Дождик лил ливмя. Рядом с прихожей, напротив лестницы, была комната ожидания, куда Жюльюс и прошел; там стоял такой затхлый запах, вид был так уныл, что Жюльюсу подумалось даже: с тем же успехом он мог открыть дверь наверху до конца и преспокойно дожидаться молодого человека в его комнате. Он снова поднялся на пятый этаж.

Когда он свернул в коридор, из комнаты рядом с торцевой вышла женщина.

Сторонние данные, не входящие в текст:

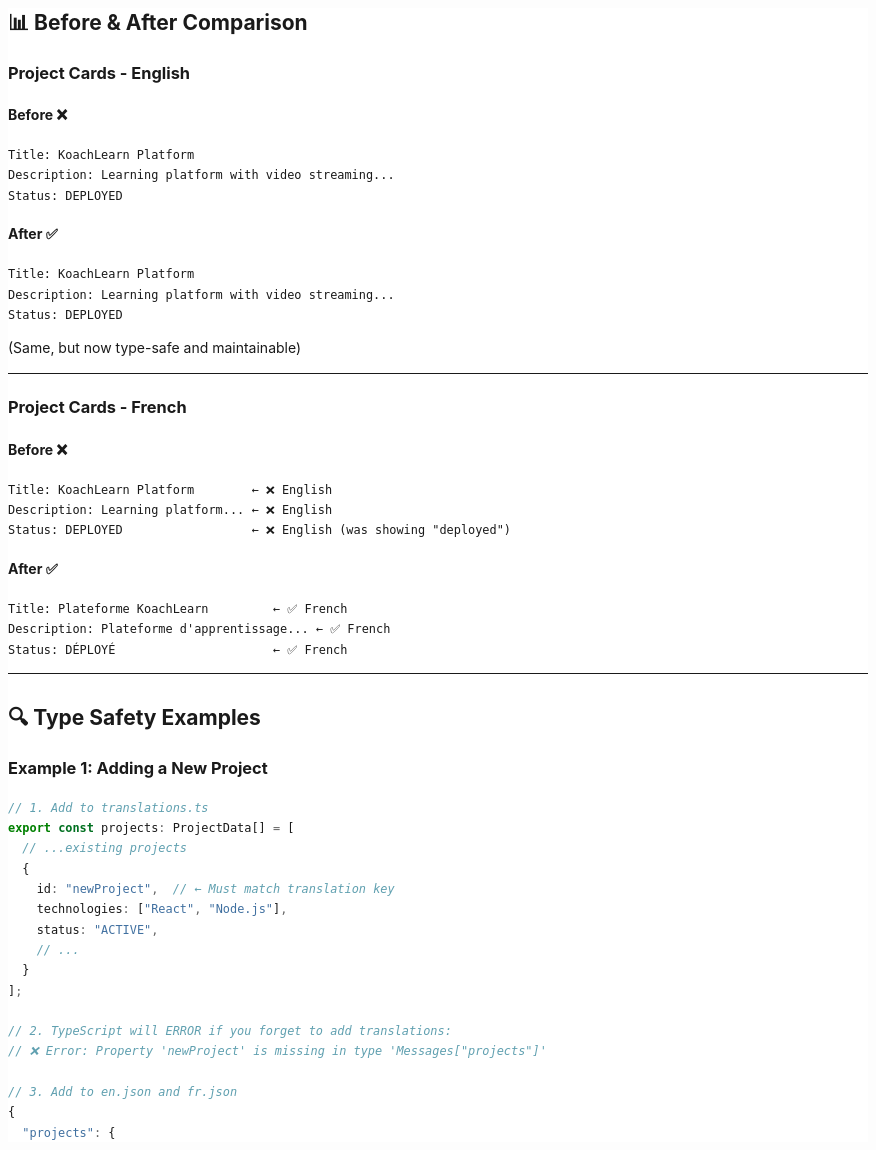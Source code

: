 
## 📊 Before & After Comparison

### Project Cards - English

#### Before ❌

```
Title: KoachLearn Platform
Description: Learning platform with video streaming...
Status: DEPLOYED
```

#### After ✅

```
Title: KoachLearn Platform
Description: Learning platform with video streaming...
Status: DEPLOYED
```

(Same, but now type-safe and maintainable)

---

### Project Cards - French

#### Before ❌

```
Title: KoachLearn Platform        ← ❌ English
Description: Learning platform... ← ❌ English
Status: DEPLOYED                  ← ❌ English (was showing "deployed")
```

#### After ✅

```
Title: Plateforme KoachLearn         ← ✅ French
Description: Plateforme d'apprentissage... ← ✅ French
Status: DÉPLOYÉ                      ← ✅ French
```

---

## 🔍 Type Safety Examples

### Example 1: Adding a New Project

```typescript
// 1. Add to translations.ts
export const projects: ProjectData[] = [
  // ...existing projects
  {
    id: "newProject",  // ← Must match translation key
    technologies: ["React", "Node.js"],
    status: "ACTIVE",
    // ...
  }
];

// 2. TypeScript will ERROR if you forget to add translations:
// ❌ Error: Property 'newProject' is missing in type 'Messages["projects"]'

// 3. Add to en.json and fr.json
{
  "projects": {
```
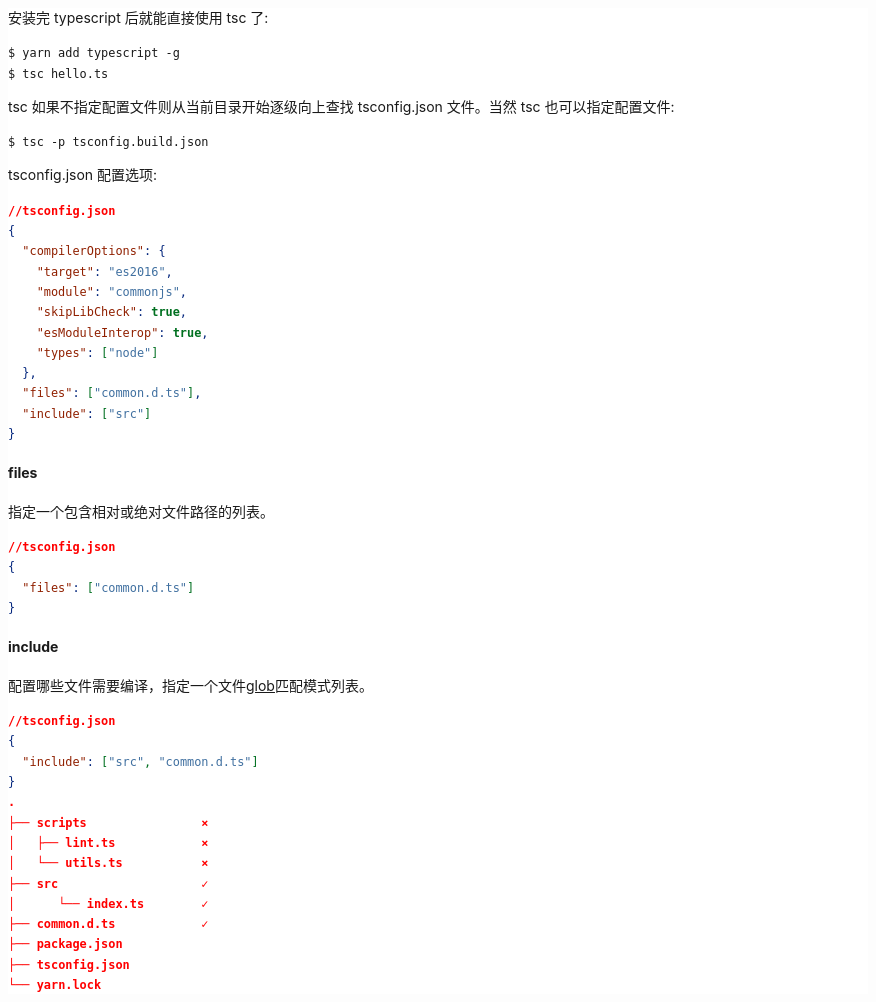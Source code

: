 安装完 typescript 后就能直接使用 tsc 了:

```
$ yarn add typescript -g
$ tsc hello.ts
```

tsc 如果不指定配置文件则从当前目录开始逐级向上查找 tsconfig.json 文件。当然 tsc 也可以指定配置文件:

```
$ tsc -p tsconfig.build.json
```

tsconfig.json 配置选项:

```json
//tsconfig.json
{
  "compilerOptions": {
    "target": "es2016",
    "module": "commonjs",
    "skipLibCheck": true,
    "esModuleInterop": true,
    "types": ["node"]
  },
  "files": ["common.d.ts"],
  "include": ["src"]
}
```

#### files

指定一个包含相对或绝对文件路径的列表。

```json
//tsconfig.json
{
  "files": ["common.d.ts"]
}
```

#### include

配置哪些文件需要编译，指定一个文件[glob](https://juejin.cn/post/6844904077801816077)匹配模式列表。

```json
//tsconfig.json
{
  "include": ["src", "common.d.ts"]
}
.
├── scripts                ⨯
│   ├── lint.ts            ⨯
│   └── utils.ts           ⨯
├── src                    ✓
│      └── index.ts        ✓
├── common.d.ts            ✓
├── package.json
├── tsconfig.json
└── yarn.lock
```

Жюльюс наткнулся на нее и попросил прощения.

– А вам кого?

– Господина Луйки – он здесь живет?

– Его нет дома.

– Ай-яй-яй! – воскликнул Жюльюс с таким непритворным огорчением, что женщина тут же спросила:

– У вас к нему что-то срочное?

Жюльюс приготовил оружие только против неизвестного ему Лафкадио и не знал, что делать теперь; может быть, эта женщина хорошо знает юношу; может быть, если ее разговорить…

– Я хотел у него кое-что разузнать.

– А вы от кого?

«Она решила, что я из полиции, что ли?» – подумал Жюльюс.

– Я граф Жюльюс де Барайуль, – сказал он довольно важно, приподнимая цилиндр.

– О, граф! Простите, пожалуйста, я вас не… Такой темный коридор! Проходите, сделайте милость! – Она открыла дверь торцевой комнаты. – Лафкадио, должно быть, скоро… Он только вот… Позвольте, позвольте!

Жюльюс уже входил в комнату, поэтому она бросилась вперед него: на стуле нахально валялись женские панталончики; скрыть их она не успела и постаралась хотя бы прибрать.

– Здесь такой беспорядок…

– Ничего, ничего! Я человек привычный, – попытался попасть в тон Жюльюс.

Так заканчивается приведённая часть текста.